Recensioni e servizi culturali
Il dolore perfetto di Ugo Riccarelli, Mondadori
UN SECOLO DI DOLORE TRA AMORI ED ANARCHIA
Sarebbe piaciuto ad Elsa Morante ed incontrerebbe il gradimento di
Garcia Marquez, per gli abbandoni sapienti a un delicato “realismo magico”,
il nuovo romanzo di Ugo Riccarelli – Il dolore perfetto – (Mondadori),
grande affresco del secolo che ci lasciamo alle spalle, dallo sbarco di Pisacane
al secondo dopoguerra, rivisitato soprattutto attraverso le vicende parallele
e confluenti di due famiglie: i Bartoli idealisti cultori della libertà
e i Bertorelli, più inclini a una visione materialistica dell’esistenza.
L’area geografica, teatro della narrazione, è soprattutto la Toscana,
nel paese di Colle, lambito da un lago acquitrinoso, Padule, in cui sembrano
specchiarsi molte delle vicende che si rincorrono nel corso della narrazione.
Proveniva da Sapri, ancora fresca delle utopie risorgimentali, uno dei personaggi
principali del romanzo, il Maestro, giovane anarchico, generoso, riservato e
dalle idee ben determinate, che perderà la vita durante sommosse milanesi,
folgorato dallo sparo di un soldato di Bava Beccaris che equivocherà
il suo grido «Libertà!», attribuendogli un significato di
ribellione, mentre era solo il nome della figlia che lo sventurato stava chiamando
a gran voce.

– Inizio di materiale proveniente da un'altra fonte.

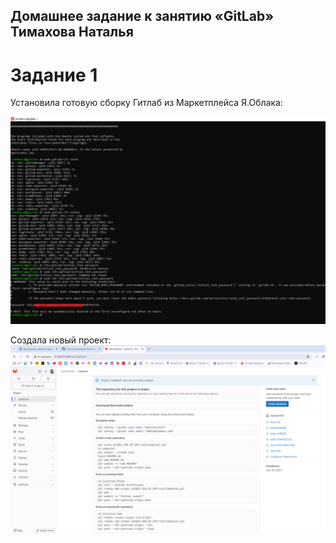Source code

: ## Домашнее задание к занятию «GitLab» Тимахова Наталья

# Задание 1

Установила готовую сборку Гитлаб из Маркетплейса Я.Облака:

![Установила готовую сборку Гитлаб из Маркетплейса Я.Облака](https://github.com/timakhova/homework_GitLab/blob/main/1-1%20gitlab%20works.png)

Создала новый проект:
![Создала новый проект](https://github.com/timakhova/homework_GitLab/blob/main/1-2%20created%20project.png)

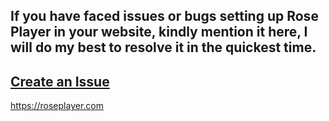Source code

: ## If you have faced issues or bugs setting up Rose Player in your website, kindly mention it here, I will do my best to resolve it in the quickest time.

## [Create an Issue](https://github.com/Rose-App/Rose-Web-Player-Issues/issues/new)

https://roseplayer.com

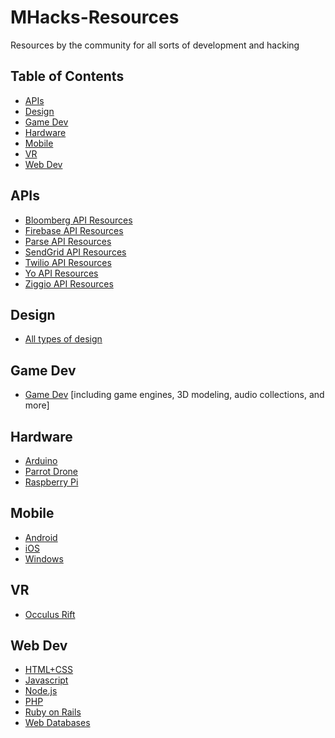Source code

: MHacks-Resources
=======================================
Resources by the community for all sorts of development and hacking

## Table of Contents
- [APIs](#apis)
- [Design](#design)
- [Game Dev](#game-dev)
- [Hardware](#hardware)
- [Mobile](#mobile)
- [VR](#vr)
- [Web Dev](#web-dev)

APIs
---------
- [Bloomberg API Resources](https://www.reddit.com/r/MHacksBloom/)
- [Firebase API Resources](https://www.reddit.com/r/MHacksFirebase/)
- [Parse API Resources](https://www.reddit.com/r/MHacksParse/)
- [SendGrid API Resources](https://www.reddit.com/r/MHacksSendGrid/)
- [Twilio API Resources](https://www.reddit.com/r/MHacksTwilio/)
- [Yo API Resources](https://www.reddit.com/r/MHacksYo/)
- [Ziggio API Resources](https://www.reddit.com/r/MHacksZiggio/)

Design
----------
- [All types of design](https://www.reddit.com/r/MHacksDesign/)

Game Dev
----------
- [Game Dev](https://www.reddit.com/r/MHacksGameDev/) [including game engines, 3D modeling, audio collections, and more]

Hardware
----------
- [Arduino](https://www.reddit.com/r/MHacksArduino/)
- [Parrot Drone](https://www.reddit.com/r/MHacksParrotDrone/)
- [Raspberry Pi](https://www.reddit.com/r/MHacksRPi/)

Mobile
----------
- [Android](https://www.reddit.com/r/MHacksAndroid/)
- [iOS](https://www.reddit.com/r/MHacksiOS/)
- [Windows](https://www.reddit.com/r/MHacksWindows/)

VR
----------
- [Occulus Rift](https://www.reddit.com/r/MHacksOR/)

Web Dev
----------
- [HTML+CSS](https://www.reddit.com/r/MHacksHTMLCSS/)
- [Javascript](https://www.reddit.com/r/MHacksJavascript/)
- [Node.js](https://www.reddit.com/r/MHacksNode/)
- [PHP](https://www.reddit.com/r/MHacksPHP/)
- [Ruby on Rails](https://www.reddit.com/r/MHacksRuby/)
- [Web Databases](https://www.reddit.com/r/MHacksWebDB/)
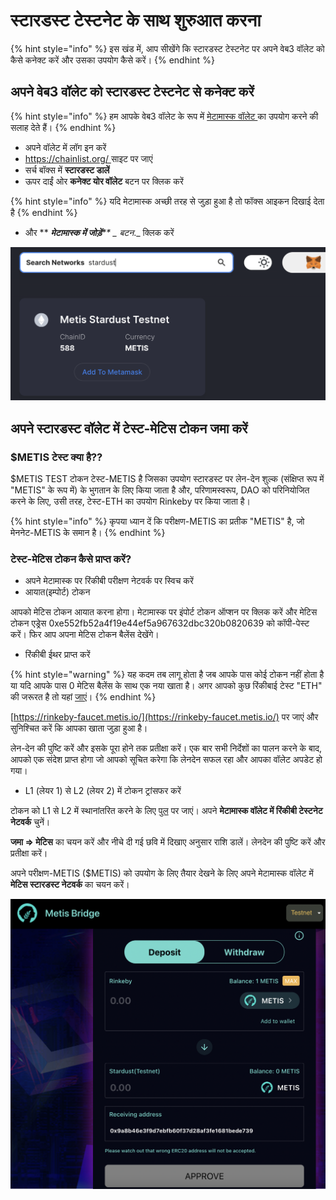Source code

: # स्टारडस्ट टेस्टनेट के साथ शुरुआत करना

{% hint style="info" %}
इस खंड में, आप सीखेंगे कि स्टारडस्ट टेस्टनेट पर अपने वेब3 वॉलेट को कैसे कनेक्ट करें और उसका उपयोग कैसे करें।
{% endhint %}

## अपने वेब3 वॉलेट को स्टारडस्ट टेस्टनेट से कनेक्ट करें

{% hint style="info" %}
हम आपके वेब3 वॉलेट के रूप में [मेटामास्क वॉलेट ](./)का उपयोग करने की सलाह देते हैं।
{% endhint %}

* अपने वॉलेट में लॉग इन करें
* &#x20;[https://chainlist.org/ ](https://chainlist.org/)साइट पर जाएं
* सर्च बॉक्स में **स्टारडस्ट डालें**
* ऊपर दाईं ओर **कनेक्ट योर वॉलेट** बटन पर क्लिक करें

{% hint style="info" %}
यदि मेटामास्क अच्छी तरह से जुड़ा हुआ है तो फॉक्स आइकन दिखाई देता है
{% endhint %}

* और \*\* _**मेटामास्क में जोड़ें**\*\* \_ बटन_.\_ क्लिक करें

![Add the Stardust Testnet to Metamask using chainlist.org](<../../.gitbook/assets/Schermata 2022-01-26 alle 23.17.31.png>)

## अपने स्टारडस्ट वॉलेट में टेस्ट-मेटिस टोकन जमा करें

### $METIS टेस्ट क्या है??

$METIS TEST टोकन टेस्ट-METIS है जिसका उपयोग स्टारडस्ट पर लेन-देन शुल्क (संक्षिप्त रूप में "METIS" के रूप में) के भुगतान के लिए किया जाता है और, परिणामस्वरूप, DAO को परिनियोजित करने के लिए, उसी तरह, टेस्ट-ETH का उपयोग Rinkeby पर किया जाता है।

{% hint style="info" %}
कृपया ध्यान दें कि परीक्षण-METIS का प्रतीक "METIS" है, जो मेननेट-METIS के समान है।
{% endhint %}

### टेस्ट-मेटिस टोकन कैसे प्राप्त करें?

* अपने मेटामास्क पर रिंकीबी परीक्षण नेटवर्क पर स्विच करें
* आयात(इम्पोर्ट) टोकन

आपको मेटिस टोकन आयात करना होगा। मेटामास्क पर इंपोर्ट टोकन ऑप्शन पर क्लिक करें और मेटिस टोकन एड्रेस 0xe552fb52a4f19e44ef5a967632dbc320b0820639 को कॉपी-पेस्ट करें। फिर आप अपना मेटिस टोकन बैलेंस देखेंगे।

* रिंकीबी ईथर प्राप्त करें

{% hint style="warning" %}
यह कदम तब लागू होता है जब आपके पास कोई टोकन नहीं होता है या यदि आपके पास 0 मेटिस बैलेंस के साथ एक नया खाता है। अगर आपको कुछ रिंकीबाई टेस्ट "ETH" की जरूरत है तो यहां [जाएं](getting-started-with-rinkeby-testnet.md)।
{% endhint %}



[https://rinkeby-faucet.metis.io/](https://rinkeby-faucet.metis.io/) पर जाएं और सुनिश्चित करें कि आपका खाता जुड़ा हुआ है।

लेन-देन की पुष्टि करें और इसके पूरा होने तक प्रतीक्षा करें। एक बार सभी निर्देशों का पालन करने के बाद, आपको एक संदेश प्राप्त होगा जो आपको सूचित करेगा कि लेनदेन सफल रहा और आपका वॉलेट अपडेट हो गया।

* L1 (लेयर 1) से L2 (लेयर 2) में टोकन ट्रांसफर करें

टोकन को L1 से L2 में स्थानांतरित करने के लिए [पुल](https://bridge.metis.io/home) पर जाएं। अपने **मेटामास्क वॉलेट में रिंकीबी टेस्टनेट नेटवर्क** चुनें।

**जमा => मेटिस** का चयन करें और नीचे दी गई छवि में दिखाए अनुसार राशि डालें। लेनदेन की पुष्टि करें और प्रतीक्षा करें।

अपने परीक्षण-METIS ($METIS) को उपयोग के लिए तैयार देखने के लिए अपने मेटामास्क वॉलेट में **मेटिस स्टारडस्ट नेटवर्क** का चयन करें।

![Metis bridge - from L1 to L2.](<../../.gitbook/assets/Schermata 2022-01-30 alle 16.20.10 (1).png>)
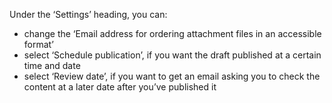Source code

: Under the ‘Settings’ heading, you can:

- change the ‘Email address for ordering attachment files in an accessible format’
- select ‘Schedule publication’, if you want the draft published at a certain time and date
- select ‘Review date’, if you want to get an email asking you to check the content at a later date after you’ve published it
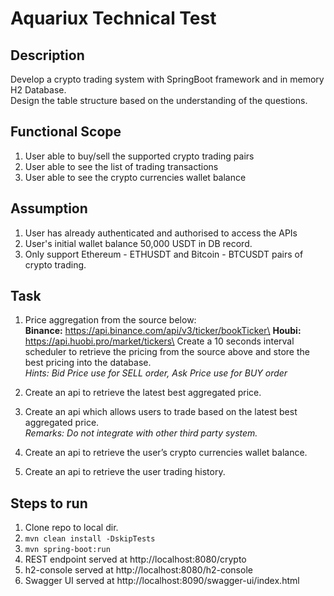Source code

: # Aquariux Technical Test

## Description
Develop a crypto trading system with SpringBoot framework and in memory H2 Database.\
Design the table structure based on the understanding of the questions.

## Functional Scope
1. User able to buy/sell the supported crypto trading pairs
2. User able to see the list of trading transactions
3. User able to see the crypto currencies wallet balance

## Assumption
1. User has already authenticated and authorised to access the APIs
2. User's initial wallet balance 50,000 USDT in DB record.
3. Only support Ethereum - ETHUSDT and Bitcoin - BTCUSDT pairs of crypto trading.

## Task
1. Price aggregation from the source below:\
**Binance:** https://api.binance.com/api/v3/ticker/bookTicker\
**Houbi:** https://api.huobi.pro/market/tickers\
Create a 10 seconds interval scheduler to retrieve the pricing from the source above and store the best pricing into the database.\
*Hints: Bid Price use for SELL order, Ask Price use for BUY order*

2. Create an api to retrieve the latest best aggregated price.

3. Create an api which allows users to trade based on the latest best aggregated price.\
*Remarks: Do not integrate with other third party system.*

4. Create an api to retrieve the user’s crypto currencies wallet balance.

5. Create an api to retrieve the user trading history.

## Steps to run
1. Clone repo to local dir.
2. `mvn clean install -DskipTests`
3. `mvn spring-boot:run`
4. REST endpoint served at http://localhost:8080/crypto
5. h2-console served at http://localhost:8080/h2-console
6. Swagger UI served at http://localhost:8090/swagger-ui/index.html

Del resto, anche gli altri figli del Maestro, per lunghi anni esule
e carcerato, proprio a causa dei suoi convincimenti politici, avevano nomi simili:
da Ideale a Mikhail e Cafiero (che verrà poi chiamato “Nocciolino”,
in quanto sfuggito, ancora in fasce e finito sui rami di un nocciolo, dalle
braccia della madre – suicida per disperazione, sotto le ruote di un treno
- distrutta dai lutti della sua sventurata famiglia). Nel colpo di scena della
magica salvezza di Nocciolino, come nel profumo di viole che accompagna nascite
e morti di alcuni personaggi, troviamo quell’afflato favolistico che regala
un’atmosfera piacevolmente fatata a tutto il contesto narrativo, come
se favola e realtà sapessero abilmente coabitare nella pagina.
Contrapposti agli idealisti – dicevamo più sopra – camminano
in parallelo i Bertorelli, commercianti di maiali, che da generazioni ammirano
l’epopea omerica e portano i nomi di quegli eroi da Ulisse a Telemaco
e Penelope, solo per citarne alcuni.
Ulisse e Rosa sono una coppia quanto mai spaiata: sanguigno, attaccato all’interesse
venale lui, sognatrice e poco aderente alla realtà lei. Finiranno male
entrambi: Ulisse, in preda alla follia, suicida, dopo aver stuprato la cognata
e indotto la moglie alla fuga con le sue crudeltà ed incomprensioni.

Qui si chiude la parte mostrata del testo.